ACTIVITY — If a line below contains the string "perception", copy it out.

DATA SHOWN —
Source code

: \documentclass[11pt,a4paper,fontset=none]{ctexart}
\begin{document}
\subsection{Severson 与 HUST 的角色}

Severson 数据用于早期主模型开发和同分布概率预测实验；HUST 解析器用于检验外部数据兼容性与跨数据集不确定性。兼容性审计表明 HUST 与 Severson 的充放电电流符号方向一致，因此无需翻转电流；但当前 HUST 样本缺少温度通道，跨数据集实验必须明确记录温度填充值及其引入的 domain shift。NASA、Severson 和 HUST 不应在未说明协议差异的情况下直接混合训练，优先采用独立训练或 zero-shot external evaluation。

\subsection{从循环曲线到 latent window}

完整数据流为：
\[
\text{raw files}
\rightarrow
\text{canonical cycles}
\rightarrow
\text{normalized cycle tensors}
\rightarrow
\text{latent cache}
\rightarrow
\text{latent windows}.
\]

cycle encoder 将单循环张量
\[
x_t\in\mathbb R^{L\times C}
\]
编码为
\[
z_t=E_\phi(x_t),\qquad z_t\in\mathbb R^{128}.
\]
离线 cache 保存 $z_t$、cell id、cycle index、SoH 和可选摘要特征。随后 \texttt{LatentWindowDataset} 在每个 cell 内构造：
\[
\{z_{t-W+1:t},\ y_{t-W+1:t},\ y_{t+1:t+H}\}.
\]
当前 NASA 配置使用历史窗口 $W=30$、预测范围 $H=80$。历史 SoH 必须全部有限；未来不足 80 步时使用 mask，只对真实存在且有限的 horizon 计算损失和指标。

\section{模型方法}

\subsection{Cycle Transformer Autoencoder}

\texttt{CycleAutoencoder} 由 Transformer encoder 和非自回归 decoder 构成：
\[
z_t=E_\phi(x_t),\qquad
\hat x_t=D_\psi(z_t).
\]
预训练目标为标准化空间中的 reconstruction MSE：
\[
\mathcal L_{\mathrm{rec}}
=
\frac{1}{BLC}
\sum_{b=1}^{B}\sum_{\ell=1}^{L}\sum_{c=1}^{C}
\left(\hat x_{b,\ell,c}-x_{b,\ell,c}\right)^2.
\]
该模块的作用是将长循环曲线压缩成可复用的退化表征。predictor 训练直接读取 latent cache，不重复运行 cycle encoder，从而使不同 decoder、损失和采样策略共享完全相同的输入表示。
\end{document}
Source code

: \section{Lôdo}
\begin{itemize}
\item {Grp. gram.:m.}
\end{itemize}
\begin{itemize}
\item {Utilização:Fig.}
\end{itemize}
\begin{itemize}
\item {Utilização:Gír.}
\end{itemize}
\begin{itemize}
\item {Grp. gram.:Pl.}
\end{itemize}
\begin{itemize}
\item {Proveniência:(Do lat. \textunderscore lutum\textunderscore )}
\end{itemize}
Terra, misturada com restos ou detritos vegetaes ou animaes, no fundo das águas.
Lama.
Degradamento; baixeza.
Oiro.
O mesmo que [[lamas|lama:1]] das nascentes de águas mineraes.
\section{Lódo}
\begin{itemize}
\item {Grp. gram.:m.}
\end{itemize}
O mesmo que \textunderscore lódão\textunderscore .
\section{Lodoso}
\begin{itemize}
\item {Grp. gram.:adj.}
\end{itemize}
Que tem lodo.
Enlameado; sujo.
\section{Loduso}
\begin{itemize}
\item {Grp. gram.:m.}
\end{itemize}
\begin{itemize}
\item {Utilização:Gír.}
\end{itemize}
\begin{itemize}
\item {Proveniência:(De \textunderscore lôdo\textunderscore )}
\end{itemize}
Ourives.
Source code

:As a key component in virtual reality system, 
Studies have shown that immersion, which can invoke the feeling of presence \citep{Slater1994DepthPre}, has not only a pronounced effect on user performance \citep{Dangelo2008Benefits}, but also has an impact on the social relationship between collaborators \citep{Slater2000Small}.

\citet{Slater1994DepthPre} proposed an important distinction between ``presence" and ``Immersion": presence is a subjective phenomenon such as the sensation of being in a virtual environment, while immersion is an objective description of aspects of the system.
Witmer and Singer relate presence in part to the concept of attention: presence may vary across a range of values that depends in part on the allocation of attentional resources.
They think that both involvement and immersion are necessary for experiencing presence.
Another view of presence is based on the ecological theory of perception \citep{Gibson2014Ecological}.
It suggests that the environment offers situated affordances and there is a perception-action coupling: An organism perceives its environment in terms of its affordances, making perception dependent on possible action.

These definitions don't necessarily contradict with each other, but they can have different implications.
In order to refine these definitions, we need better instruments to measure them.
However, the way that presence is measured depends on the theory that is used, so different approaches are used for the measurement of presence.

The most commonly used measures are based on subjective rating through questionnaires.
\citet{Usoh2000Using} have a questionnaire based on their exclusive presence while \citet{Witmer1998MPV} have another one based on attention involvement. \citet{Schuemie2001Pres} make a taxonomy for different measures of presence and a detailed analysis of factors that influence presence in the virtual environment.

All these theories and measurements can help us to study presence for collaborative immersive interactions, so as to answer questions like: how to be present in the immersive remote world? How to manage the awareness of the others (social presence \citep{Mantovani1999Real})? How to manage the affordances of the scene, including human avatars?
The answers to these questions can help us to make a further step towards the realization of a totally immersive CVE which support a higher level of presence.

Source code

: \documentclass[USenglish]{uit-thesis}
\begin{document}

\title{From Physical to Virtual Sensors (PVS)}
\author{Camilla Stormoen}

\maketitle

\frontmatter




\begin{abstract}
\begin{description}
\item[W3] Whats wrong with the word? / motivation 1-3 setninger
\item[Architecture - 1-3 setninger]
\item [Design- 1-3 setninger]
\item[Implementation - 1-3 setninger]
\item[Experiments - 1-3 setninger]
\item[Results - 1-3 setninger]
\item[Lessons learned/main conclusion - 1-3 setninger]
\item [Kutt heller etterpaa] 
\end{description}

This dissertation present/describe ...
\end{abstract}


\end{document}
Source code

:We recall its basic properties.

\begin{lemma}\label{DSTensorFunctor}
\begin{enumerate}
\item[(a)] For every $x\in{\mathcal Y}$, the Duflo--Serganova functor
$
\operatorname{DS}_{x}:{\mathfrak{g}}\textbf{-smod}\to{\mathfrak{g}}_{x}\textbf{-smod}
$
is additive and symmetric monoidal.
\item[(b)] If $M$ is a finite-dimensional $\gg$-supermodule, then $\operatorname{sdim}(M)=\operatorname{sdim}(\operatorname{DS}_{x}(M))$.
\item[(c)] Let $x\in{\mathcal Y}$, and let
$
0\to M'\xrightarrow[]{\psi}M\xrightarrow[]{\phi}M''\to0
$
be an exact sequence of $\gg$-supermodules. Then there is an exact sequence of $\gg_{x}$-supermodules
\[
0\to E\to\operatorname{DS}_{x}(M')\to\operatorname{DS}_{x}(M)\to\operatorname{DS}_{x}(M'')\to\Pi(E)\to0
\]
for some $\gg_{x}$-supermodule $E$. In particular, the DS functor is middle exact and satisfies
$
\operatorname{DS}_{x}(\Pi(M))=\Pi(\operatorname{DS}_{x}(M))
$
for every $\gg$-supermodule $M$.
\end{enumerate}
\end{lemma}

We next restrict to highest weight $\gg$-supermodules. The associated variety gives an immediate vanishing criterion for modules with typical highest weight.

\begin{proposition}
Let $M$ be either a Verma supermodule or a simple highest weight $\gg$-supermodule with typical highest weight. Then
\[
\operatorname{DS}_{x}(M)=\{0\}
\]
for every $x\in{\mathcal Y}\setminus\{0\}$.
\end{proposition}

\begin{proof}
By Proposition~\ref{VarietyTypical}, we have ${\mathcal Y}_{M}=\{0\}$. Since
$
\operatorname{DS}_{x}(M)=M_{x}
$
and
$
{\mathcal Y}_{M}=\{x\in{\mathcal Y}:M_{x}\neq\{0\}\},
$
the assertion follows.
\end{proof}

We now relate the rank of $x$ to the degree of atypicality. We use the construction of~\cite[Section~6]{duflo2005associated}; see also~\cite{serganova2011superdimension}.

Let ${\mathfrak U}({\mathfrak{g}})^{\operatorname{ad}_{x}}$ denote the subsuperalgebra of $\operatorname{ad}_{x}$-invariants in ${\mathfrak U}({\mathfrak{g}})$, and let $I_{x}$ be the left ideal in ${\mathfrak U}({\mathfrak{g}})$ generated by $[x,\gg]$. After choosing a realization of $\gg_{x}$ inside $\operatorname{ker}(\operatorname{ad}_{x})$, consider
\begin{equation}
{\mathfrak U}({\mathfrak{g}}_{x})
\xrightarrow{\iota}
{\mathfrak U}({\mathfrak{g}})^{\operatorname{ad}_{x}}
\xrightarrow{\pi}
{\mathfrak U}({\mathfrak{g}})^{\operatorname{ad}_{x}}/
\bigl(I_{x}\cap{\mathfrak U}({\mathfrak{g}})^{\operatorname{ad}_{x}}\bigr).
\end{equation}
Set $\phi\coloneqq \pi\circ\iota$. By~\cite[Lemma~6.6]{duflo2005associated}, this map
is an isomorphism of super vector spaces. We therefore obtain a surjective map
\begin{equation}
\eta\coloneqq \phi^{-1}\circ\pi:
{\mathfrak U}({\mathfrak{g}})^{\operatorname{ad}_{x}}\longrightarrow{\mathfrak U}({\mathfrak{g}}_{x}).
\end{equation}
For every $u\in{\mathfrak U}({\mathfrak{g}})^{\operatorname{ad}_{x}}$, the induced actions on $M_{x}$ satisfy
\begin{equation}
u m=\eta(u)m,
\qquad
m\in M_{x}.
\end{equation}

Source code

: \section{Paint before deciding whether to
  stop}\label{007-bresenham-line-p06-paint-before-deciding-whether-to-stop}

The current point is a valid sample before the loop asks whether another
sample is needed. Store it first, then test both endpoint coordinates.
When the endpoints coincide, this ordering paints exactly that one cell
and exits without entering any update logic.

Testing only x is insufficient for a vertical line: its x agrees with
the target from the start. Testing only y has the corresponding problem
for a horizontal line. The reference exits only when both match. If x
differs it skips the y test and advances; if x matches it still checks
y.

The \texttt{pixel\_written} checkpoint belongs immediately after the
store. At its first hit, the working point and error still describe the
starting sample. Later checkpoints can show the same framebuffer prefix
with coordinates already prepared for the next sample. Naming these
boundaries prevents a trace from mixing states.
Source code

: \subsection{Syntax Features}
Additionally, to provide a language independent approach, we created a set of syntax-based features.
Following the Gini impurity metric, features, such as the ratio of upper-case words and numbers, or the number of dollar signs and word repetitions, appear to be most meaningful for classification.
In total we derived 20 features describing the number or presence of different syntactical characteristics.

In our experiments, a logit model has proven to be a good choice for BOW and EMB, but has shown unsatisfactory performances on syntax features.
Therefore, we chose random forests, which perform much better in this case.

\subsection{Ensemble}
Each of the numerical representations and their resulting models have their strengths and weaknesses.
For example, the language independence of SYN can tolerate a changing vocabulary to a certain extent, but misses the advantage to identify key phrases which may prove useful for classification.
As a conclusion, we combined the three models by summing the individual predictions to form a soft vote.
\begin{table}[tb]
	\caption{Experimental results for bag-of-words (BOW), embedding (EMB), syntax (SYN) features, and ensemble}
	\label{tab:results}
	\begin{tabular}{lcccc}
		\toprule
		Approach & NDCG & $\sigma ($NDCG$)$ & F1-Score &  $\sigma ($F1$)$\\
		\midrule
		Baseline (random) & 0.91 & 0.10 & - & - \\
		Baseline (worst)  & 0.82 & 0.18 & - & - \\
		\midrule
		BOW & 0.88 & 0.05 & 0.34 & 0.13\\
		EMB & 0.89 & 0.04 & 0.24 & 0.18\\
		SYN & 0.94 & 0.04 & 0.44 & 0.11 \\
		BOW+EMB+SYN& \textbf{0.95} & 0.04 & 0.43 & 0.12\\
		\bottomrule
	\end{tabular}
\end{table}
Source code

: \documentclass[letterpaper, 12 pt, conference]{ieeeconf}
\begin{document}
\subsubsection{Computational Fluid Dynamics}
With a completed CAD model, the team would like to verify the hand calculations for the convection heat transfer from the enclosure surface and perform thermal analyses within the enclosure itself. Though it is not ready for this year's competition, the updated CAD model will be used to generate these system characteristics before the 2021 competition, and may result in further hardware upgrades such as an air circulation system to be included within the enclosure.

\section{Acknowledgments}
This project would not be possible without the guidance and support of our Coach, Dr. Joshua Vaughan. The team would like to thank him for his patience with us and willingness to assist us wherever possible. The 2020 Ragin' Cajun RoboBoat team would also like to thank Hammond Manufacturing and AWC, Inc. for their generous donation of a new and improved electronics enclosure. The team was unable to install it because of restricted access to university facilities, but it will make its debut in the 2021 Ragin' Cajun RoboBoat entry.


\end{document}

ANSWER SECTION —
Another view of presence is based on the ecological theory of perception \citep{Gibson2014Ecological}.
It suggests that the environment offers situated affordances and there is a perception-action coupling: An organism perceives its environment in terms of its affordances, making perception dependent on possible action.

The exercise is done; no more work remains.